Toespraak van Koning Willem-Alexander bij het diner aangeboden aan de president van de Bondsrepubliek Duitsland, Joachim Gauck, Den Haag

De toespraak is uitgesproken in het Duits.

Meneer de Bondspresident, Mevrouw Schadt,

dames en heren,

Morgenmiddag, meneer de Bondspresident, krijgt U in Nederland een eredoctoraat uitgereikt aan de Universiteit van Maastricht. Op ongeveer hetzelfde moment vertrekken mijn vrouw en ik naar Duitsland, voor een bezoek aan drie deelstaten: Thüringen, Saksen-Anhalt en Saksen. De hechte relatie tussen onze landen kan niet beter geïllustreerd worden!

Vanavond vieren wij onze verbondenheid, hier in Den Haag. U heeft zich in de afgelopen vijf jaar persoonlijk ingezet om de vriendschap tussen onze volken te verdiepen. Daar zijn wij U bijzonder dankbaar voor. Wij danken U voor Uw openheid, Uw integriteit en Uw inlevingsvermogen. Wij danken U ook voor Uw moed.

Slechts zes weken na Uw verkiezing tot Bondspresident in 2012 sprak U in Breda, op onze Bevrijdingsdag, 5 mei. Ik was een van Uw toehoorders. Uw woorden maakten in Nederland grote indruk. U zei: “Ich gehöre zu einer Generation von Deutschen, die meist erst unter Schmerzen gelernt hat, dass der alte Spruch ‘right or wrong – my country’ nicht mehr unbedingt gelten kann. Wir mussten lernen, dass es zu unterscheiden gilt zwischen einem Vaterland, das einem am Herzen liegt, und einem Unrechtsregime.

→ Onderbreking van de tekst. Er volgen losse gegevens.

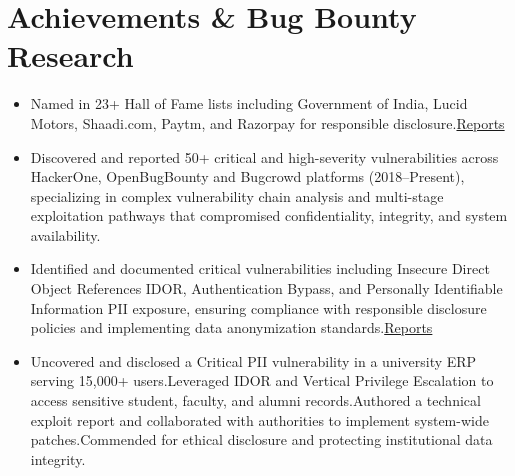 \documentclass[10pt,a4paper]{article}
\begin{document}
\section{Achievements \& Bug Bounty Research}
\begin{itemize}
    \item  Named in 23+ Hall of Fame lists including Government of India, Lucid Motors, Shaadi.com, Paytm, and Razorpay for responsible disclosure.\hfill \href{https://drive.google.com/drive/folders/1yfNNksGZljp8W-uQMPWeilCP8JtXR2My?usp=sharing} {Reports}
    \item  Discovered and reported 50+ critical and high-severity vulnerabilities across HackerOne, OpenBugBounty and Bugcrowd platforms (2018–Present), specializing in complex vulnerability chain analysis and multi-stage exploitation pathways that compromised confidentiality, integrity, and system availability.
    \item Identified and documented critical vulnerabilities including Insecure Direct Object References IDOR, Authentication Bypass, and Personally Identifiable Information PII exposure, ensuring compliance with responsible disclosure policies and implementing data anonymization standards.\hfill \href{https://drive.google.com/drive/folders/1yfNNksGZljp8W-uQMPWeilCP8JtXR2My?usp=sharing}{Reports}
    \item Uncovered and disclosed a Critical PII vulnerability in a university ERP serving 15,000+ users.Leveraged IDOR and Vertical Privilege Escalation to access sensitive student, faculty, and alumni records.Authored a technical exploit report and collaborated with authorities to implement system-wide patches.Commended for ethical disclosure and protecting institutional data integrity.
\end{itemize}
\end{document}
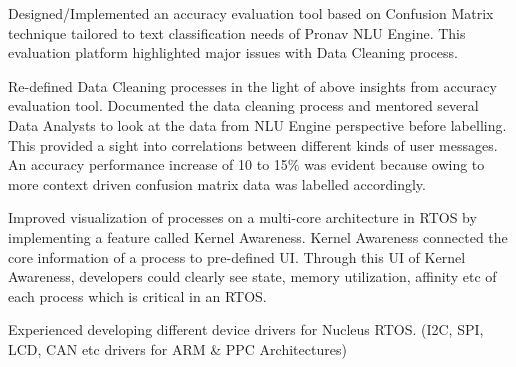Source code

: \documentclass[]{deedy-resume-openfont}
\begin{document}
\begin{minipage}[t]{0.63\textwidth}
\begin{tightemize}
\item Designed/Implemented an accuracy evaluation tool based on Confusion Matrix technique tailored to text classification needs of Pronav NLU Engine. This evaluation platform highlighted major issues with Data Cleaning process. 

\item Re-defined Data Cleaning processes in the light of above insights from accuracy evaluation tool. Documented the data cleaning process and mentored several Data Analysts to look at the data from NLU Engine perspective before labelling. This provided a sight into correlations between different kinds of user messages. An accuracy performance increase of 10 to 15\% was evident because owing to more context driven confusion matrix data was labelled accordingly.


\end{tightemize}
\sectionsep


\begin{tightemize}

\item Improved visualization of processes on a multi-core architecture in RTOS by implementing a feature called Kernel Awareness. Kernel Awareness connected the core information of a process to pre-defined UI. Through this UI of Kernel Awareness, developers could clearly see state, memory utilization, affinity etc of each process which is critical in an RTOS.

\item Experienced developing different device drivers for Nucleus RTOS. (I2C, SPI, LCD, CAN etc drivers for ARM \& PPC Architectures)

\end{tightemize}
\sectionsep


\end{minipage}
\end{document}
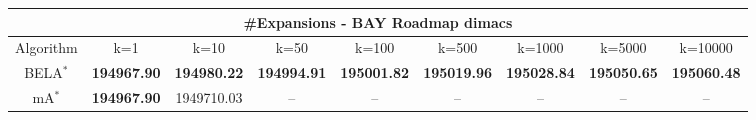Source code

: \begin{tabular}{c|cccccccc}\toprule
\multicolumn{9}{c}{#Expansions - BAY Roadmap dimacs}\\ \midrule
Algorithm & k=1 & k=10 & k=50 & k=100 & k=500 & k=1000 & k=5000 & k=10000 \\ \midrule
BELA$^*$ & \textbf{194967.90} & \textbf{194980.22} & \textbf{194994.91} & \textbf{195001.82} & \textbf{195019.96} & \textbf{195028.84} & \textbf{195050.65} & \textbf{195060.48} \\
mA$^*$ & \textbf{194967.90} & 1949710.03 & -- & -- & -- & -- & -- & -- \\ \bottomrule 
\end{tabular}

U pleitte ervoor het verleden altijd eerlijk onder ogen te blijven zien, zodat de verschrikkingen van toen nooit meer kunnen terugkeren. Die boodschap was relevant in 2012 en is nog even relevant vandaag!

Uw leven omspant inmiddels 77 jaar Duitse en Europese geschiedenis. Uw denkbeelden zijn gestempeld door Uw persoonlijke ervaringen. Geboren in oorlogstijd, in Rostock, groeide U op in de DDR. Geïnspireerd door Uw religieuze overtuiging raakte U betrokken bij de strijd voor vrijheid en democratie, in het Neue Forum. Na de Wende bleef U zich onvermoeibaar inzetten voor waarheid, openheid en rechtvaardigheid. U bouwde mee aan een verenigd Duitsland. Een land met een uitgestoken hand naar andere landen, dichtbij en verder weg. Een land dat zich medeverantwoordelijk voelt voor vrede, stabiliteit en ontwikkeling in Europa en in de wereld.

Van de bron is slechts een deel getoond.